Here is an interesting quote from the guys that build Twitter:

Once you hit a certain threshold of traffic, either you need to strip out all the costly neat stuff that Rails does for you...

Disclaimer: I am completely ignorant about Ruby and Rails, should maybe I should just shut up.

One thing that I have noticed is that all those "neat" stuff can be very costly in its default implementation, but it doesn't have to be. Let us take a look at dasBlog's macros for an instance, shall we? The initial implementation was very easy to use (and probably to implement), but was very slow due to heavy use of uncached reflection.

One way to get over it is to drop the notions of macros entirely, and do it all by hand. That would make it much harder to use them, of course. Another way would be to optimize the macros themselves. Recent version of dasBlog has done just that, by using cached reflection, and the numbers I have seen quotes talks about 100% improvement in performance, with no difference for the user.

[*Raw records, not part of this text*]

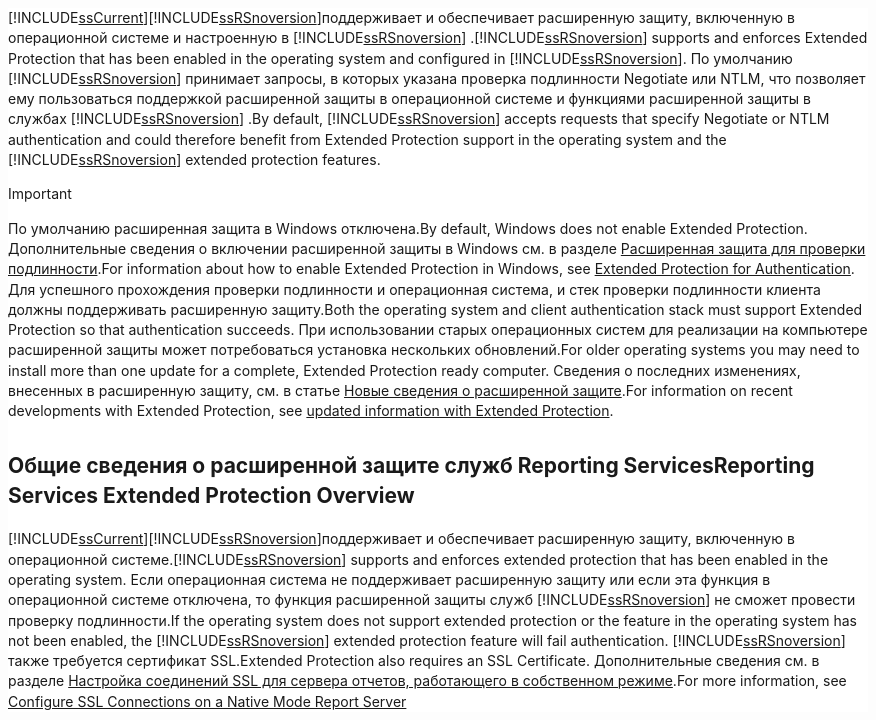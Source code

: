  [!INCLUDE[ssCurrent](../../../includes/sscurrent-md.md)]<span data-ttu-id="cc697-110">[!INCLUDE[ssRSnoversion](../../../includes/ssrsnoversion-md.md)]поддерживает и обеспечивает расширенную защиту, включенную в операционной системе и настроенную в [!INCLUDE[ssRSnoversion](../../../includes/ssrsnoversion-md.md)] .</span><span class="sxs-lookup"><span data-stu-id="cc697-110">[!INCLUDE[ssRSnoversion](../../../includes/ssrsnoversion-md.md)] supports and enforces Extended Protection that has been enabled in the operating system and configured in [!INCLUDE[ssRSnoversion](../../../includes/ssrsnoversion-md.md)].</span></span> <span data-ttu-id="cc697-111">По умолчанию [!INCLUDE[ssRSnoversion](../../../includes/ssrsnoversion-md.md)] принимает запросы, в которых указана проверка подлинности Negotiate или NTLM, что позволяет ему пользоваться поддержкой расширенной защиты в операционной системе и функциями расширенной защиты в службах [!INCLUDE[ssRSnoversion](../../../includes/ssrsnoversion-md.md)] .</span><span class="sxs-lookup"><span data-stu-id="cc697-111">By default, [!INCLUDE[ssRSnoversion](../../../includes/ssrsnoversion-md.md)] accepts requests that specify Negotiate or NTLM authentication and could therefore benefit from Extended Protection support in the operating system and the [!INCLUDE[ssRSnoversion](../../../includes/ssrsnoversion-md.md)] extended protection features.</span></span>

> [!IMPORTANT]
>  <span data-ttu-id="cc697-112">По умолчанию расширенная защита в Windows отключена.</span><span class="sxs-lookup"><span data-stu-id="cc697-112">By default, Windows does not enable Extended Protection.</span></span> <span data-ttu-id="cc697-113">Дополнительные сведения о включении расширенной защиты в Windows см. в разделе [Расширенная защита для проверки подлинности](https://go.microsoft.com/fwlink/?LinkID=178431).</span><span class="sxs-lookup"><span data-stu-id="cc697-113">For information about how to enable Extended Protection in Windows, see [Extended Protection for Authentication](https://go.microsoft.com/fwlink/?LinkID=178431).</span></span> <span data-ttu-id="cc697-114">Для успешного прохождения проверки подлинности и операционная система, и стек проверки подлинности клиента должны поддерживать расширенную защиту.</span><span class="sxs-lookup"><span data-stu-id="cc697-114">Both the operating system and client authentication stack must support Extended Protection so that authentication succeeds.</span></span> <span data-ttu-id="cc697-115">При использовании старых операционных систем для реализации на компьютере расширенной защиты может потребоваться установка нескольких обновлений.</span><span class="sxs-lookup"><span data-stu-id="cc697-115">For older operating systems you may need to install more than one update for a complete, Extended Protection ready computer.</span></span> <span data-ttu-id="cc697-116">Сведения о последних изменениях, внесенных в расширенную защиту, см. в статье [Новые сведения о расширенной защите](https://go.microsoft.com/fwlink/?LinkId=183362).</span><span class="sxs-lookup"><span data-stu-id="cc697-116">For information on recent developments with Extended Protection, see [updated information with Extended Protection](https://go.microsoft.com/fwlink/?LinkId=183362).</span></span>

## <a name="reporting-services-extended-protection-overview"></a><span data-ttu-id="cc697-117">Общие сведения о расширенной защите служб Reporting Services</span><span class="sxs-lookup"><span data-stu-id="cc697-117">Reporting Services Extended Protection Overview</span></span>
 [!INCLUDE[ssCurrent](../../../includes/sscurrent-md.md)]<span data-ttu-id="cc697-118">[!INCLUDE[ssRSnoversion](../../../includes/ssrsnoversion-md.md)]поддерживает и обеспечивает расширенную защиту, включенную в операционной системе.</span><span class="sxs-lookup"><span data-stu-id="cc697-118">[!INCLUDE[ssRSnoversion](../../../includes/ssrsnoversion-md.md)] supports and enforces extended protection that has been enabled in the operating system.</span></span> <span data-ttu-id="cc697-119">Если операционная система не поддерживает расширенную защиту или если эта функция в операционной системе отключена, то функция расширенной защиты служб [!INCLUDE[ssRSnoversion](../../../includes/ssrsnoversion-md.md)] не сможет провести проверку подлинности.</span><span class="sxs-lookup"><span data-stu-id="cc697-119">If the operating system does not support extended protection or the feature in the operating system has not been enabled, the [!INCLUDE[ssRSnoversion](../../../includes/ssrsnoversion-md.md)] extended protection feature will fail authentication.</span></span> [!INCLUDE[ssRSnoversion](../../../includes/ssrsnoversion-md.md)] <span data-ttu-id="cc697-120">также требуется сертификат SSL.</span><span class="sxs-lookup"><span data-stu-id="cc697-120">Extended Protection also requires an SSL Certificate.</span></span> <span data-ttu-id="cc697-121">Дополнительные сведения см. в разделе [Настройка соединений SSL для сервера отчетов, работающего в собственном режиме](configure-ssl-connections-on-a-native-mode-report-server.md).</span><span class="sxs-lookup"><span data-stu-id="cc697-121">For more information, see [Configure SSL Connections on a Native Mode Report Server](configure-ssl-connections-on-a-native-mode-report-server.md)</span></span>
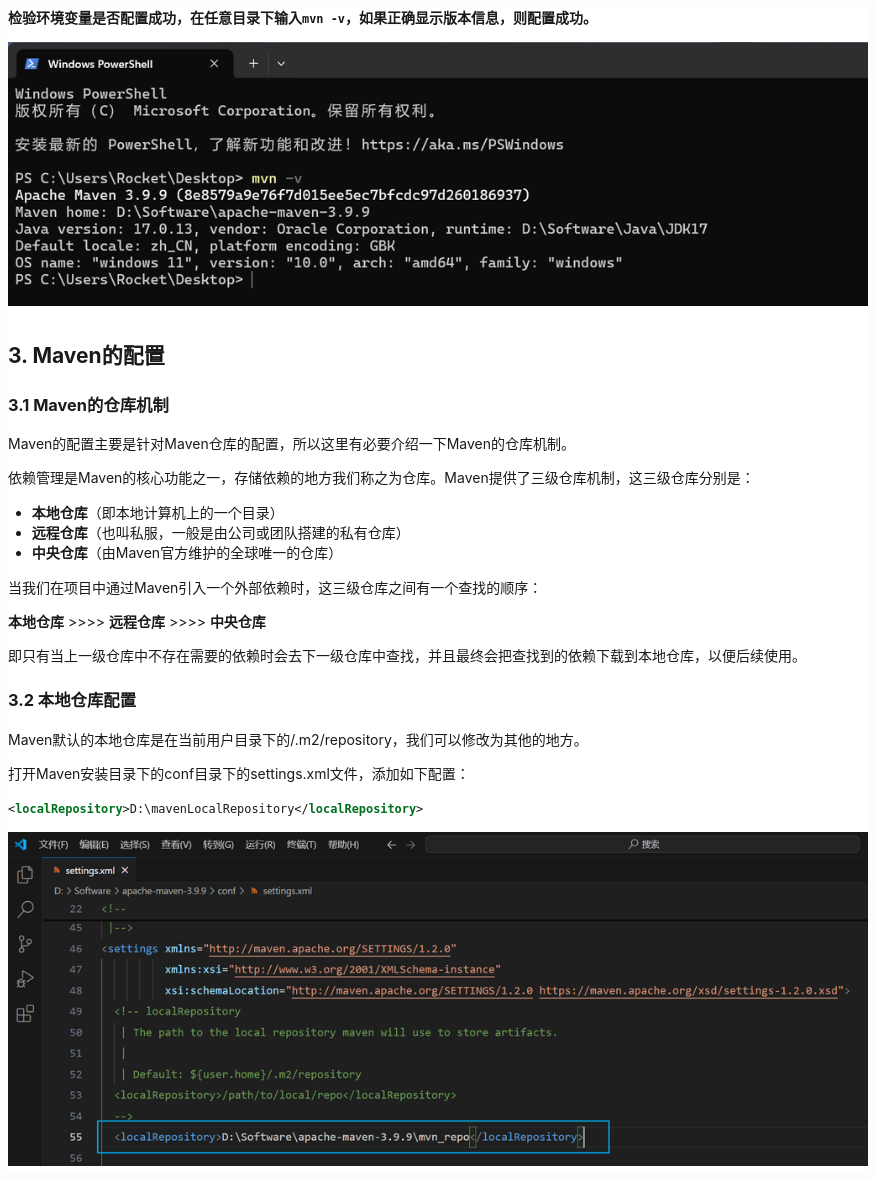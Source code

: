 **检验环境变量是否配置成功，在任意目录下输入`mvn -v`，如果正确显示版本信息，则配置成功。**

![image-20250123193345890](.\assets\image-20250123193345890.png)

## 3. Maven的配置

### 3.1 Maven的仓库机制

Maven的配置主要是针对Maven仓库的配置，所以这里有必要介绍一下Maven的仓库机制。

依赖管理是Maven的核心功能之一，存储依赖的地方我们称之为仓库。Maven提供了三级仓库机制，这三级仓库分别是：

* **本地仓库**（即本地计算机上的一个目录）
* **远程仓库**（也叫私服，一般是由公司或团队搭建的私有仓库）
* **中央仓库**（由Maven官方维护的全球唯一的仓库）

当我们在项目中通过Maven引入一个外部依赖时，这三级仓库之间有一个查找的顺序：

**本地仓库** >>>> **远程仓库** >>>> **中央仓库**

即只有当上一级仓库中不存在需要的依赖时会去下一级仓库中查找，并且最终会把查找到的依赖下载到本地仓库，以便后续使用。

### 3.2 本地仓库配置

Maven默认的本地仓库是在当前用户目录下的/.m2/repository，我们可以修改为其他的地方。

打开Maven安装目录下的conf目录下的settings.xml文件，添加如下配置：

```xml
<localRepository>D:\mavenLocalRepository</localRepository>
```

![image-20250123193918020](.\assets\image-20250123193918020.png)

From experiance, this optimization can be as hard as the actual functionality, but the tradeoffs across the board are more than worth it.

Assuming that we reached the next scaling point, where cached reflection is still too slow, what do we do then? Beyond cache reflection, we have runtime code generation, which is more complex still, but offers the speed of the native platform. Here we get to thinking about tradeoffs, it may be that the complexity would cost more than the convenience is worth, but most often, the complexity is localized to a narrow set of functionality, and it enable quite a bit of cost saving.

Again, I have no idea about Rails and the kind of problems that he is talking about, but if I were facing this issue, I would probably try to see if I can JIT the Ruby code into native code, and run that. There is quite a bit that can be done if the scenario is focused enough that you can make assumption about the way it is used (remove edge cases, basically).